Dr. Robin Leichenko, professor and Chair of the Department of Geography at Rutgers University and Co-Director of the Rutgers Climate Institute,visited the School to talk about resilience to climate change. This term—that has been widely used in psychology, ecology and social sciences—has been defined as “the ability to recover from shocks and stresses.” It is a broad definition, but a powerful idea to understand and deal with climate change, a phenomenon that puts a great variety of human activities and assets at risk.

After Hurricane Irene and Hurricane Sandy, people in New Jersey (USA) realized just how exposed they were to climate extremes. The latter destroyed 30,000 homes in the state and caused nearly $30 billion dollars in property and infrastructure damage.

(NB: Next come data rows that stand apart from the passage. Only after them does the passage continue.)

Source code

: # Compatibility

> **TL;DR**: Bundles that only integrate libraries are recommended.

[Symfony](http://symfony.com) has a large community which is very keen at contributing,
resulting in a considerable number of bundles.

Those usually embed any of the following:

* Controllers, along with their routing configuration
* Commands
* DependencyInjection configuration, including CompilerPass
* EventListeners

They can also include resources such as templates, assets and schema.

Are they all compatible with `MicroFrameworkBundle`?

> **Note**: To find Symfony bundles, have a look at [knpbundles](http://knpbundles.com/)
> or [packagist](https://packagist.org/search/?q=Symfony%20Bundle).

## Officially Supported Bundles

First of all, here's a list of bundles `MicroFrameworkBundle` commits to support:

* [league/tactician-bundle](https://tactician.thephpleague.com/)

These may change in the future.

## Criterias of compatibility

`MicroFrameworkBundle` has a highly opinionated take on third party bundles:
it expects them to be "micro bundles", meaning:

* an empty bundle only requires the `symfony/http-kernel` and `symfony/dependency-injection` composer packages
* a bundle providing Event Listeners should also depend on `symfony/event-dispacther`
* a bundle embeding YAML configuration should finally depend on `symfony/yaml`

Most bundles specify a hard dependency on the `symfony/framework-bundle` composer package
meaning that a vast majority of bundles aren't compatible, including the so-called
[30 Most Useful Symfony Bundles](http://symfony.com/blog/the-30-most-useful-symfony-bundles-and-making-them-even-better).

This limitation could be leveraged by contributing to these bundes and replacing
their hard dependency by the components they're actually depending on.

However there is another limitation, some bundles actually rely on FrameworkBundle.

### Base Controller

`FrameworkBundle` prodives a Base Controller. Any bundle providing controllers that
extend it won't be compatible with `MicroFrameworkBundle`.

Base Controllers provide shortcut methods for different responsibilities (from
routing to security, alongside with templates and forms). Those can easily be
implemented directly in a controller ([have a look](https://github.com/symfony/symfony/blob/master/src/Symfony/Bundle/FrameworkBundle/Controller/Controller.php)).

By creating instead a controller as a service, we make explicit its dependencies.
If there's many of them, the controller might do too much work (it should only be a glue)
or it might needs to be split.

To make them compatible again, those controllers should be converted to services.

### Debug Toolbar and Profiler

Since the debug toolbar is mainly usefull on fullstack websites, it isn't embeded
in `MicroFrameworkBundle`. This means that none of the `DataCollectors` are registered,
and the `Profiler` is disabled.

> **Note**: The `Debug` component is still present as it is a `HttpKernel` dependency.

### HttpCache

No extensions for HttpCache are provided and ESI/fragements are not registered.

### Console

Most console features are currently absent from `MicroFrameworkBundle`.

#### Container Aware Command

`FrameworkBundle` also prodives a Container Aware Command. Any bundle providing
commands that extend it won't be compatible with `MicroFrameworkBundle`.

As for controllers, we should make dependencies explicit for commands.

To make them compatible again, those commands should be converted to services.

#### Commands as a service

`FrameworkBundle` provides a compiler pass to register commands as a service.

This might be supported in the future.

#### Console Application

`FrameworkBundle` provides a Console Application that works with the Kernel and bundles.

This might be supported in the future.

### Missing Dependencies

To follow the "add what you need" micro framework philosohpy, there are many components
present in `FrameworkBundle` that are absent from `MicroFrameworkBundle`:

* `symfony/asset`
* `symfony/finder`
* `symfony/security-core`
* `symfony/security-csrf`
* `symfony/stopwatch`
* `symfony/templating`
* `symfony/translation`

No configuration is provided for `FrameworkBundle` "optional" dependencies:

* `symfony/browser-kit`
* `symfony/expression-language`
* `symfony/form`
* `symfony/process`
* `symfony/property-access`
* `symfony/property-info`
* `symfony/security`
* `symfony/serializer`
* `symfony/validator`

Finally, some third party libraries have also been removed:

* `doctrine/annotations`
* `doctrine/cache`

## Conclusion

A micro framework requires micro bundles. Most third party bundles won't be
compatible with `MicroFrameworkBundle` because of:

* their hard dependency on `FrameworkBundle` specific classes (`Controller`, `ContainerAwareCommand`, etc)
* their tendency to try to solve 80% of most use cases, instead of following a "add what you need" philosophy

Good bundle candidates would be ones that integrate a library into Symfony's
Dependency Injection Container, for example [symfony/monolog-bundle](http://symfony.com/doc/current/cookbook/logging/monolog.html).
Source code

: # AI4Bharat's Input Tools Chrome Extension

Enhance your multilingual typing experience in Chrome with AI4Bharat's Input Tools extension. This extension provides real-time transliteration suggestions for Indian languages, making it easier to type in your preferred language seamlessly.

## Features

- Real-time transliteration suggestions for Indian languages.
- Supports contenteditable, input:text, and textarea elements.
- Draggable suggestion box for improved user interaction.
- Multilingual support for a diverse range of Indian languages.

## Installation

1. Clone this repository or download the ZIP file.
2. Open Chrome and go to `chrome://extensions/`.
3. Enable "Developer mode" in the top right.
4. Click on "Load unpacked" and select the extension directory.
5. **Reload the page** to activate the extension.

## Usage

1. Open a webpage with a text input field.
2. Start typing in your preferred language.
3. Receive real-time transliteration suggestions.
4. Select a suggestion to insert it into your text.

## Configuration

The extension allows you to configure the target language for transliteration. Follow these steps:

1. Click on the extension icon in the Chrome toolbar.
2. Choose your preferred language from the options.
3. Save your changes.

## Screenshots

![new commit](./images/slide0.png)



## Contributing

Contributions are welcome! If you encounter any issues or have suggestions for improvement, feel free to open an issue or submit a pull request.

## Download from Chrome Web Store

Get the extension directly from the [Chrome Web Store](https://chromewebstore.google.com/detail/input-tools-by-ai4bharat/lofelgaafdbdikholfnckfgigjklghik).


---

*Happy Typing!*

Professor Leichenkoand her team of researchers did a series of surveys in Ocean County, New Jersey, before and after Hurricane Sandy to understand people’s perceptions of the impacts and how they were adapting to climate shocks. The process was a coproduction of knowledgebetween researchers and stakeholders (such as public, private and non-profit organizations). In other words, the study combined scientific and local knowledge to understand stakeholders’ and decision-makers’ perceptions, as well as to define barriers, limits and limitations to resiliency.

How was this research study done?

We did a combination of individual and group interviews, then presented back the findings to the stakeholders and got their feedback. We asked questions such as, what did they see as critical vulnerabilities and critical assets at risk? What did they see as opportunities to adapt? Then we went back and told them “here’s what you’ve told us are your barriers to resilience and here’s how we’re synthesizing them”.

Basically, we did content analysis of transcripts of the open ended interviews. Then we organized the information to see what were the economic stresses, the climate stresses, etc. It’s qualitative processing. Then we presented the results to see what it was missing for each stakeholder. 

What are some of the main findings?

Prior to Hurricane Sandy, for example, people were not thinking about the electric grid and the natural gas line for heating. Those things were actually cut by the hurricane and were gone in some cases for a month. So energy vulnerability wasn’t an issue before the event.

What did you conclude?

We now know more about who has high levels of vulnerability in this region of New Jersey and we also realized that vulnerability is spread across many economic sectors. We found critical vulnerability among low-wage workers and low and middle income home owners. Also, particular kind of industries like fishing, and among them, the smaller purveyors, are most vulnerable.
Another set of conclusions concerns the strategies to build resilience. We found that there is a need to work with local stakeholders and probe its barriers and limits.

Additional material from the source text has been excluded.